This may be true, says he, but some expressions are to be understood as loosely applied, such as these,
“Far from Ascania,”1173
and
“His name was Arnæus, given to him by his honoured mother,”1174
and
“Penelope seized the well-turned key with her firm hand.”1175
But admitting this, the other assertions are not to be allowed to which Demetrius is disposed to attend; nor has he refuted in a convincing manner those persons who maintain that we ought to read “far from Chalybe.” For having conceded that, although at present there are not silver mines among the Chalybes, they might formerly have existed, he does not grant that they were far-famed, and worthy of notice, like the iron mines. But some one may say, what should prevent them from being as famous as the iron mines, or does an abundance of iron make a place celebrated, and not an abundance of silver? Again, if the silver mines had obtained celebrity in the age of Homer, but not in the heroic times, can any one blame the poet’s representation? How did their fame reach him? How did the fame of the copper mines at Temesa in Italy, or of the wealth of Thebes in Egypt, reach his ears, although Egyptian Thebes was situated almost at double the distance of the Chaldæi.

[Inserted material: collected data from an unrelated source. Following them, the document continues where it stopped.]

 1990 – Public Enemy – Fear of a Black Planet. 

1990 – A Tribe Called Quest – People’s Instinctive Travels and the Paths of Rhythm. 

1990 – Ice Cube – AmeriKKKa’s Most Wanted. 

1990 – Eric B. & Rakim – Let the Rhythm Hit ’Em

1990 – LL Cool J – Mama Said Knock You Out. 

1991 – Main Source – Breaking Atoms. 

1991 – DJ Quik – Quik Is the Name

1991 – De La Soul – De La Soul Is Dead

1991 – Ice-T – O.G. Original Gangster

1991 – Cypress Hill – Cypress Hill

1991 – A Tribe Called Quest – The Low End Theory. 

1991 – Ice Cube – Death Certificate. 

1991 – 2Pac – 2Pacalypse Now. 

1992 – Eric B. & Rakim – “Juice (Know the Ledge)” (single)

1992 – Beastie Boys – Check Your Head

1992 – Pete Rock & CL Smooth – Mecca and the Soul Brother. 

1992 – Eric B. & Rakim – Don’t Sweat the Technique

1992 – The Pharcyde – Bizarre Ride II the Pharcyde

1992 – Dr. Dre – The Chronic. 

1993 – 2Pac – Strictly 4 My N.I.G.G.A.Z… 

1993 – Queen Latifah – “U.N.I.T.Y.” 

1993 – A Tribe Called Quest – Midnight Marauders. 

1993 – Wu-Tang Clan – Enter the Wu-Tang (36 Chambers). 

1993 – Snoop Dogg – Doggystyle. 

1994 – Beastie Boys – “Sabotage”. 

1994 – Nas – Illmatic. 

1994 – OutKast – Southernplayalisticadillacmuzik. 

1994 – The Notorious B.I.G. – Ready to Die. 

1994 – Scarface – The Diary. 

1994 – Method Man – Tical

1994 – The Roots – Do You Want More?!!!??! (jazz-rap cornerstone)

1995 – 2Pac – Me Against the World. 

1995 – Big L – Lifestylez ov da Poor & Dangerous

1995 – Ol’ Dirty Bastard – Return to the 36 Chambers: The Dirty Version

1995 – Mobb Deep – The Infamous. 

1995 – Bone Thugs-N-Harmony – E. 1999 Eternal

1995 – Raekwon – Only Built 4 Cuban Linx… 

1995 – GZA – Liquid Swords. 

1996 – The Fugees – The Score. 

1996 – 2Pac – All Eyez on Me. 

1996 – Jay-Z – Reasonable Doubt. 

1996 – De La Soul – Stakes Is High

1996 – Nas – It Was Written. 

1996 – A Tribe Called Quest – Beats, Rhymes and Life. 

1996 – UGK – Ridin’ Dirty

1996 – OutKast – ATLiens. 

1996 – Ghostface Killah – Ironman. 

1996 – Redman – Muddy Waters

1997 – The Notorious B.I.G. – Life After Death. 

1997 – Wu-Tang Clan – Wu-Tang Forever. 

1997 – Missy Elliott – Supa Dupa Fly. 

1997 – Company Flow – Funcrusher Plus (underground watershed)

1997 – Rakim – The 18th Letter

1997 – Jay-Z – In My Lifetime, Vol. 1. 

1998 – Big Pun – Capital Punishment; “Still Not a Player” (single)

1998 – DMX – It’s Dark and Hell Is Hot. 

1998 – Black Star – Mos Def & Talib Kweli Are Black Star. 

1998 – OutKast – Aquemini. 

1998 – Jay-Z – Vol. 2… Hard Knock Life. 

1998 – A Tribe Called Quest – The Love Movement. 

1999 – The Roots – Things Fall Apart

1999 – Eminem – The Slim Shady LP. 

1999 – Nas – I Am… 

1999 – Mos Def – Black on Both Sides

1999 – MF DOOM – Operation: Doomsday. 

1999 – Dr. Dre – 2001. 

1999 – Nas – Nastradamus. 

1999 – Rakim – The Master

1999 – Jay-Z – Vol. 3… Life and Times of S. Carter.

But Demetrius does not altogether agree with those whose opinions he espouses. For when he is describing the neighbourhood of Scepsis his own birth-place, he mentions Enea, a village, Argyria, and Alazonia, as near Scepsis, and the Æsepus;1176 but if these places exist at all, they must be near the sources of the Æsepus. Hecatæus places them beyond the mouths of that river. Palæphatus, who says that the Amazons formerly occupied Alope, and at present Zeleia, does not advance anything in agreement with these statements. But if Menecrates agrees with Demetrius, neither does Menecrates say what this Alope, or Alobe, is, (or, in whatever manner they please to write the name,) nor yet does Demetrius himself.